埼玉新聞 10/16(日) 10:30配信

 農業用水路に乗用車で落ちた埼玉県上尾市の女性(73)を救助したとして、久喜署は13日、救助した久喜市の会社員桜本知孝さん(42)、鴻巣市の会社員菊池亮さん(34)に感謝状を贈った。
 
 久喜署などによると、9月20日午後3時ごろ、2台のトラックで鴻巣市の運送会社に戻る途中だった桜本さんと、グループ会社の菊池さんは久喜市下栢間の市道で、対向車線を走っていた乗用車が道路を横切り、台風による雨で増水した用水路に落ちるのを目撃した。
 
 乗用車は約80メートル流されて橋桁の前で停止。

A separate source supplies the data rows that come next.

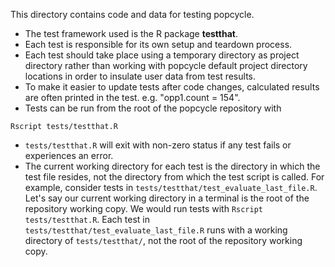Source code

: This directory contains code and data for testing popcycle.

* The test framework used is the R package **testthat**.
* Each test is responsible for its own setup and teardown process.
* Each test should take place using a temporary directory as project directory
rather than working with popcycle default project directory locations in
order to insulate user data from test results.
* To make it easier to update tests after code changes, calculated results
are often printed in the test.  e.g. "opp1.count = 154".
* Tests can be run from the root of the popcycle repository with

```
Rscript tests/testthat.R
```

* `tests/testthat.R` will exit with non-zero status if any test fails or
experiences an error.
* The current working directory for each test is the directory in which the test file resides, not the directory from which the test script is called.  For example, consider tests in `tests/testthat/test_evaluate_last_file.R`.  Let's say our current working directory in a terminal is the root of the repository working copy.  We would run tests with `Rscript tests/testthat.R`.  Each test in `tests/testthat/test_evaluate_last_file.R` runs with a working directory of `tests/testthat/`, not the root of the repository working copy.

追い掛けた桜本さんたちは運転席にいた女性に窓を開けるよう促し、開いた窓から引き上げた。救助された直後に車は水没。桜本さんらは積んでいた毛布やジャンパーを女性に掛け、救急車を呼んだ。女性にけがはなかったという。
 
 女性は実家のある羽生市からの帰りで「原因は分からないが、落ちた時に気を失い、気付いたら『出なきゃだめだ』と聞こえた。2人がいなければ命はなかった」と感謝した。
 
 菊池さんは都合が付かなかったため、1人で表彰された桜本さんは「無我夢中だった。人の役に立ててうれしい。命が救えたのが一番」と喜んだ。
 
 久喜署の岩崎茂署長は「勇気ある行為」とたたえた。